Task prompt:
For the entries that follow, count the lines containing the string "atualizar" and write only the number.

(Dataset entries)
┌──
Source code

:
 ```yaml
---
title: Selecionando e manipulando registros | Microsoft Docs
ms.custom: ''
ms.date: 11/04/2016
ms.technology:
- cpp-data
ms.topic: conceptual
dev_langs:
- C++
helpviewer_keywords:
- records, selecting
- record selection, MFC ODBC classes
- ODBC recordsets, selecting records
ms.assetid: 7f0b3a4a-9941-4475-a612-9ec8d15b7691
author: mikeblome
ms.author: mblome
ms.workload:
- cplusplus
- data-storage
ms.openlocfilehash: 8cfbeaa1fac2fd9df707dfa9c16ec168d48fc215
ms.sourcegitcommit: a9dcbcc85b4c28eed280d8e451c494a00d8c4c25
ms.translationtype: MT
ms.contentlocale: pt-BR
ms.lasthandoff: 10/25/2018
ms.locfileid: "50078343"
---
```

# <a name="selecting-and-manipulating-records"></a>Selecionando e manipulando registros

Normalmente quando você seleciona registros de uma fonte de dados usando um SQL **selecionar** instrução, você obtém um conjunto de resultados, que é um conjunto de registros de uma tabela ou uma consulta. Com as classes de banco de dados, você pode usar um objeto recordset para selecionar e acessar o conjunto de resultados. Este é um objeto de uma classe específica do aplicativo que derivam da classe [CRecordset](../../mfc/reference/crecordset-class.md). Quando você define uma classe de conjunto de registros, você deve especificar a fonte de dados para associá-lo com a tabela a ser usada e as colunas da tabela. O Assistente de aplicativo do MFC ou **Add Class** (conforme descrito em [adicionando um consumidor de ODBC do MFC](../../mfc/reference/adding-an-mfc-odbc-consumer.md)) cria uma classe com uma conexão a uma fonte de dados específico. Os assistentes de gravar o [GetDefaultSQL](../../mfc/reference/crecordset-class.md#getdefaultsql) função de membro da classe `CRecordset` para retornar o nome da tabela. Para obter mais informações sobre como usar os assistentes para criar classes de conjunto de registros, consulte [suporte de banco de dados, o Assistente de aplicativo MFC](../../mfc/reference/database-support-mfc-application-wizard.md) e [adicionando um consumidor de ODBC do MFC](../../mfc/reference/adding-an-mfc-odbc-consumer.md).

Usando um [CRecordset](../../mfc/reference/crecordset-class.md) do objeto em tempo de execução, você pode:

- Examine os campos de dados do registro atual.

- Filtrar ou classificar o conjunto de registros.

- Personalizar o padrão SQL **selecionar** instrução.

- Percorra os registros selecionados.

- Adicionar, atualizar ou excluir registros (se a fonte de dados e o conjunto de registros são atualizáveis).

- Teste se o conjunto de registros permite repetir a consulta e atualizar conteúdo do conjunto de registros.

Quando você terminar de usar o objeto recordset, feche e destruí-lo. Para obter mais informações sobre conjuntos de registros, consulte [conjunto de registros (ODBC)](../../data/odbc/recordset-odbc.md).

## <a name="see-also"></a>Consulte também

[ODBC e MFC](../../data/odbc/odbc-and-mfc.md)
└──
Response:
2